§ Exercise objective
When a line of the records contains "repositorio", copy it.

§ Data to examine
[Start of section]
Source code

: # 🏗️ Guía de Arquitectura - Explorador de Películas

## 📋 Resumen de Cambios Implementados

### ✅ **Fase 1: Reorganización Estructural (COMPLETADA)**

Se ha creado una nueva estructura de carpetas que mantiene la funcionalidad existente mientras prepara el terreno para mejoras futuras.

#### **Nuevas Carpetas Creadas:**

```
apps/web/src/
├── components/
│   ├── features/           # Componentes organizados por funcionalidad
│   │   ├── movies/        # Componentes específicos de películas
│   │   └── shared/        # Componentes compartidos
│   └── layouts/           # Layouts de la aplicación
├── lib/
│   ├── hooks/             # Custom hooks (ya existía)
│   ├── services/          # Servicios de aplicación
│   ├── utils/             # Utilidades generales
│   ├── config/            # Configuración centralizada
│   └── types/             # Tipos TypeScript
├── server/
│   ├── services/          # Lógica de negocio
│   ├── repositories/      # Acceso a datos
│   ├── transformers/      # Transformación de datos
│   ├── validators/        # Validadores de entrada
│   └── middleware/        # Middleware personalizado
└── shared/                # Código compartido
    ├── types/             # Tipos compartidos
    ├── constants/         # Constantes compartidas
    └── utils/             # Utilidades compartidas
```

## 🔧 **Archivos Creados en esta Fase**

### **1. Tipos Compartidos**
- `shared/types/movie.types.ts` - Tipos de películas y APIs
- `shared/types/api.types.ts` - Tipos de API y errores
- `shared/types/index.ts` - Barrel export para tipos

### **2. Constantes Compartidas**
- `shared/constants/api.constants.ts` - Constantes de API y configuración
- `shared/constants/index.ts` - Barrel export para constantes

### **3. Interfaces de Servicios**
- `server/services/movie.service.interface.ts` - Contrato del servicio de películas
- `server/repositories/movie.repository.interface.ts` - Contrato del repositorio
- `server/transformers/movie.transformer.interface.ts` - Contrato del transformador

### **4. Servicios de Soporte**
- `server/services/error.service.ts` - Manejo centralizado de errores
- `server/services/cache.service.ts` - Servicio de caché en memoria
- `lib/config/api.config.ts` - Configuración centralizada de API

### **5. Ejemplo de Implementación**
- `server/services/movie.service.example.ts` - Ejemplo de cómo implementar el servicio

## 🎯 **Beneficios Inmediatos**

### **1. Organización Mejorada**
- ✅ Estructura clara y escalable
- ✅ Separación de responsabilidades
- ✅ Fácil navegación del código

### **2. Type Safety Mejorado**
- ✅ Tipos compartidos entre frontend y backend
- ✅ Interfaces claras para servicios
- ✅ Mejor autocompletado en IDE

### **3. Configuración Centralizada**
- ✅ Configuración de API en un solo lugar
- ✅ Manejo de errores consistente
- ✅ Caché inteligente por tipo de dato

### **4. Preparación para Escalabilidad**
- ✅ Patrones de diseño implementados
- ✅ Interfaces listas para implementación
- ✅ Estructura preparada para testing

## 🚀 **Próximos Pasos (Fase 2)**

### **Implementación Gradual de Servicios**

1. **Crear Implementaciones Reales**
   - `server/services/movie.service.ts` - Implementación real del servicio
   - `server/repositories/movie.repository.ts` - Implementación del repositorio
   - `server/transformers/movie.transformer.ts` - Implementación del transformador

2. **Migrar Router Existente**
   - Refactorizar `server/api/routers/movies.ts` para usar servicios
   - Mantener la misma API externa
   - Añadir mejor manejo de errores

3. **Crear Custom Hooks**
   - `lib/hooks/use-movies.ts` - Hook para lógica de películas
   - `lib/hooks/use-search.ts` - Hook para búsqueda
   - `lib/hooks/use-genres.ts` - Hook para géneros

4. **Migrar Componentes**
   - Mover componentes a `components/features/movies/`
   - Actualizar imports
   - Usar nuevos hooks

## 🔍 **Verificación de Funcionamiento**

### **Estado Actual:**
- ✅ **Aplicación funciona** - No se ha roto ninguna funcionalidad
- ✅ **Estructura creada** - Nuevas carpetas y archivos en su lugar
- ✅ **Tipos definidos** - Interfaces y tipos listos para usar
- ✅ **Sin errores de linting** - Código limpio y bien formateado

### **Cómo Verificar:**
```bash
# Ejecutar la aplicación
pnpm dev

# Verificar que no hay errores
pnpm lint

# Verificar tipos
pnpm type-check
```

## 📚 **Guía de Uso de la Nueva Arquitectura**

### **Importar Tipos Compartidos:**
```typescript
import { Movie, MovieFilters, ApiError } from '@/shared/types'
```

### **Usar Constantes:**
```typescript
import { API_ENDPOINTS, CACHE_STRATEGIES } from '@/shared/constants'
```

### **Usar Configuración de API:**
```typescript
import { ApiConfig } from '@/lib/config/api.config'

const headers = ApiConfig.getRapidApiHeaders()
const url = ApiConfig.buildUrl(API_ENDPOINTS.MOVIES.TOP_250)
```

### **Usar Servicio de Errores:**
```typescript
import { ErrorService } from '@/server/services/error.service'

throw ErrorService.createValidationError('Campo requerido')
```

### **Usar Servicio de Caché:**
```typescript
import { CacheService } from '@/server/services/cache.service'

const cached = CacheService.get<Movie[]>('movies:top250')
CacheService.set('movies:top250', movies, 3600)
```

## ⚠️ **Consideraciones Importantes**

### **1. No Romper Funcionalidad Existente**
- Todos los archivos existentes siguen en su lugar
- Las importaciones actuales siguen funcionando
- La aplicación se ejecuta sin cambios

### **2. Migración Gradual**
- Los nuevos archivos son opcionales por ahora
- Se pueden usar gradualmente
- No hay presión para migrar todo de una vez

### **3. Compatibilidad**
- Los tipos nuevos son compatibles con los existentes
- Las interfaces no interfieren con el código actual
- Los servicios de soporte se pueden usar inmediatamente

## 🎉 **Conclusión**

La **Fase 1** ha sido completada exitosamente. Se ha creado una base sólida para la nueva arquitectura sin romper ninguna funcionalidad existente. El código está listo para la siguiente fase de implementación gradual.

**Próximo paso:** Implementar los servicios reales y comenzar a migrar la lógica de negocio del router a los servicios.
[End of section]
§ Task output
- `server/repositories/movie.repository.interface.ts` - Contrato del repositorio
   - `server/repositories/movie.repository.ts` - Implementación del repositorio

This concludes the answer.